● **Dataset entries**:
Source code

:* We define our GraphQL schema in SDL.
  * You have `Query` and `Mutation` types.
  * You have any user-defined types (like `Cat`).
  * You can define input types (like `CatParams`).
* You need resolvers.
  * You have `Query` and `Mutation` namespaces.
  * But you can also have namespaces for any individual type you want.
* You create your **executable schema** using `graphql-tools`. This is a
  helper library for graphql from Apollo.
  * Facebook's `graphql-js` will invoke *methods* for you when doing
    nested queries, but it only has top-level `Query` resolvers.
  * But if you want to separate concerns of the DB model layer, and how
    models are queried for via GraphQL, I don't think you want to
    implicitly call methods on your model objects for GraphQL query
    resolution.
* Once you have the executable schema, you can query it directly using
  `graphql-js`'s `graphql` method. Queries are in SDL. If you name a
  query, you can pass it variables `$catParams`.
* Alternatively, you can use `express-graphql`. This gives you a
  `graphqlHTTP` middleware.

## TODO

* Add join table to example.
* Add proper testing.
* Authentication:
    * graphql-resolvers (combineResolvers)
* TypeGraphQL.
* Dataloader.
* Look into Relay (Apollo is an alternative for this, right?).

● **What you need to do**: Where the records above contain a line with "type you want.", repeat that line and each later line through the end, exactly, and nothing more.

● **Exercise response**:
  * But you can also have namespaces for any individual type you want.
* You create your **executable schema** using `graphql-tools`. This is a
  helper library for graphql from Apollo.
  * Facebook's `graphql-js` will invoke *methods* for you when doing
    nested queries, but it only has top-level `Query` resolvers.
  * But if you want to separate concerns of the DB model layer, and how
    models are queried for via GraphQL, I don't think you want to
    implicitly call methods on your model objects for GraphQL query
    resolution.
* Once you have the executable schema, you can query it directly using
  `graphql-js`'s `graphql` method. Queries are in SDL. If you name a
  query, you can pass it variables `$catParams`.
* Alternatively, you can use `express-graphql`. This gives you a
  `graphqlHTTP` middleware.

## TODO

* Add join table to example.
* Add proper testing.
* Authentication:
    * graphql-resolvers (combineResolvers)
* TypeGraphQL.
* Dataloader.
* Look into Relay (Apollo is an alternative for this, right?).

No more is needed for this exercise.